++++ Data under study

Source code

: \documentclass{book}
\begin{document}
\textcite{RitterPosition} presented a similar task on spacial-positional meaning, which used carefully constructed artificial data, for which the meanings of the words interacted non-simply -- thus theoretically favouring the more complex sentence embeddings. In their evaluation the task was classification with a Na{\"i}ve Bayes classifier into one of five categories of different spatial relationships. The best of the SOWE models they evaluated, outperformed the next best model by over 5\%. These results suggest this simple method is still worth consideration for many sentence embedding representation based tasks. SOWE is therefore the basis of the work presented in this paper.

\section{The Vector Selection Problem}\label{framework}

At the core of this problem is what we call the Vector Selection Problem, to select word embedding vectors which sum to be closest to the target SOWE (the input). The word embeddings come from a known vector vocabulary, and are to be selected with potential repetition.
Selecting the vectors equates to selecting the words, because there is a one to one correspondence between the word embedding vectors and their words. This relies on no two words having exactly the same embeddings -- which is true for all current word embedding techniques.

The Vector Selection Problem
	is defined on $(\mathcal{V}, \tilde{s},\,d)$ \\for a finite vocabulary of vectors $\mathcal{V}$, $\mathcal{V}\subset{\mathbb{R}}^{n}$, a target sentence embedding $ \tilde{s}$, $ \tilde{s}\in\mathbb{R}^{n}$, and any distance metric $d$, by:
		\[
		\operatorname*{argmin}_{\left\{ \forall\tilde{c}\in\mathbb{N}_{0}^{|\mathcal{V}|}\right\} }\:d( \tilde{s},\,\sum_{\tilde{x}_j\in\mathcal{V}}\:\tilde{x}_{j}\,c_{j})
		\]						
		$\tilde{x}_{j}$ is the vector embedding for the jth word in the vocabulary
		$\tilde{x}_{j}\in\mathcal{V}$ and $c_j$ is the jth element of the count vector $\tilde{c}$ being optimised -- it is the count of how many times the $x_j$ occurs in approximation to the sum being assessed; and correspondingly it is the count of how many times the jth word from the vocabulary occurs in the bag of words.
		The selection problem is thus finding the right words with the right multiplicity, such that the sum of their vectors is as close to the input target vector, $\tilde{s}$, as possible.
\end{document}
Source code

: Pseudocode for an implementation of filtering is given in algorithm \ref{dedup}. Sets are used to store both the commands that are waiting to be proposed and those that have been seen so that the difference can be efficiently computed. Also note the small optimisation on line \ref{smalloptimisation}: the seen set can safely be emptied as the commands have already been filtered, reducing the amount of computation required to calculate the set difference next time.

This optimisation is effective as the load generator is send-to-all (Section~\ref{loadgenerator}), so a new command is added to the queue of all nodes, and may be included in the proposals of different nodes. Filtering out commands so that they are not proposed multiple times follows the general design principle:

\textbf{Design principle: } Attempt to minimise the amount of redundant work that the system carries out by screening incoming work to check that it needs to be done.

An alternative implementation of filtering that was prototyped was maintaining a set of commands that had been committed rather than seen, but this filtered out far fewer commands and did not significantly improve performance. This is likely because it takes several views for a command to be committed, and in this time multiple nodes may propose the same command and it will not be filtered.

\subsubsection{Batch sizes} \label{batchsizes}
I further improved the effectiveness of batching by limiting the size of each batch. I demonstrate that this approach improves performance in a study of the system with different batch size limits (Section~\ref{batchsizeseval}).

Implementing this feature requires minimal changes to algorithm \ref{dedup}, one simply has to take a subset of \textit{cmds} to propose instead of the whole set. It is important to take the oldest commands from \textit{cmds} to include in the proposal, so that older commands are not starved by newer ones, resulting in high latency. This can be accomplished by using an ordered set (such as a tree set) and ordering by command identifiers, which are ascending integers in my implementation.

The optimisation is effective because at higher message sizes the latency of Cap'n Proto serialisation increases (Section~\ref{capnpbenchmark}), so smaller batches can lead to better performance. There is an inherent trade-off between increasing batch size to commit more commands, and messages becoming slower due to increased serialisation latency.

++++++++

**The problem**
Every record must be transcribed precisely, down to the last character.

**Reply to the exercise**
Source code

: \documentclass{book}
\begin{document}
\textcite{RitterPosition} presented a similar task on spacial-positional meaning, which used carefully constructed artificial data, for which the meanings of the words interacted non-simply -- thus theoretically favouring the more complex sentence embeddings. In their evaluation the task was classification with a Na{\"i}ve Bayes classifier into one of five categories of different spatial relationships. The best of the SOWE models they evaluated, outperformed the next best model by over 5\%. These results suggest this simple method is still worth consideration for many sentence embedding representation based tasks. SOWE is therefore the basis of the work presented in this paper.

\section{The Vector Selection Problem}\label{framework}

At the core of this problem is what we call the Vector Selection Problem, to select word embedding vectors which sum to be closest to the target SOWE (the input). The word embeddings come from a known vector vocabulary, and are to be selected with potential repetition.
Selecting the vectors equates to selecting the words, because there is a one to one correspondence between the word embedding vectors and their words. This relies on no two words having exactly the same embeddings -- which is true for all current word embedding techniques.

The Vector Selection Problem
	is defined on $(\mathcal{V}, \tilde{s},\,d)$ \\for a finite vocabulary of vectors $\mathcal{V}$, $\mathcal{V}\subset{\mathbb{R}}^{n}$, a target sentence embedding $ \tilde{s}$, $ \tilde{s}\in\mathbb{R}^{n}$, and any distance metric $d$, by:
		\[
		\operatorname*{argmin}_{\left\{ \forall\tilde{c}\in\mathbb{N}_{0}^{|\mathcal{V}|}\right\} }\:d( \tilde{s},\,\sum_{\tilde{x}_j\in\mathcal{V}}\:\tilde{x}_{j}\,c_{j})
		\]						
		$\tilde{x}_{j}$ is the vector embedding for the jth word in the vocabulary
		$\tilde{x}_{j}\in\mathcal{V}$ and $c_j$ is the jth element of the count vector $\tilde{c}$ being optimised -- it is the count of how many times the $x_j$ occurs in approximation to the sum being assessed; and correspondingly it is the count of how many times the jth word from the vocabulary occurs in the bag of words.
		The selection problem is thus finding the right words with the right multiplicity, such that the sum of their vectors is as close to the input target vector, $\tilde{s}$, as possible.
\end{document}
Source code

: Pseudocode for an implementation of filtering is given in algorithm \ref{dedup}. Sets are used to store both the commands that are waiting to be proposed and those that have been seen so that the difference can be efficiently computed. Also note the small optimisation on line \ref{smalloptimisation}: the seen set can safely be emptied as the commands have already been filtered, reducing the amount of computation required to calculate the set difference next time.

This optimisation is effective as the load generator is send-to-all (Section~\ref{loadgenerator}), so a new command is added to the queue of all nodes, and may be included in the proposals of different nodes. Filtering out commands so that they are not proposed multiple times follows the general design principle:

\textbf{Design principle: } Attempt to minimise the amount of redundant work that the system carries out by screening incoming work to check that it needs to be done.

An alternative implementation of filtering that was prototyped was maintaining a set of commands that had been committed rather than seen, but this filtered out far fewer commands and did not significantly improve performance. This is likely because it takes several views for a command to be committed, and in this time multiple nodes may propose the same command and it will not be filtered.

\subsubsection{Batch sizes} \label{batchsizes}
I further improved the effectiveness of batching by limiting the size of each batch. I demonstrate that this approach improves performance in a study of the system with different batch size limits (Section~\ref{batchsizeseval}).

Implementing this feature requires minimal changes to algorithm \ref{dedup}, one simply has to take a subset of \textit{cmds} to propose instead of the whole set. It is important to take the oldest commands from \textit{cmds} to include in the proposal, so that older commands are not starved by newer ones, resulting in high latency. This can be accomplished by using an ordered set (such as a tree set) and ordering by command identifiers, which are ascending integers in my implementation.

The optimisation is effective because at higher message sizes the latency of Cap'n Proto serialisation increases (Section~\ref{capnpbenchmark}), so smaller batches can lead to better performance. There is an inherent trade-off between increasing batch size to commit more commands, and messages becoming slower due to increased serialisation latency.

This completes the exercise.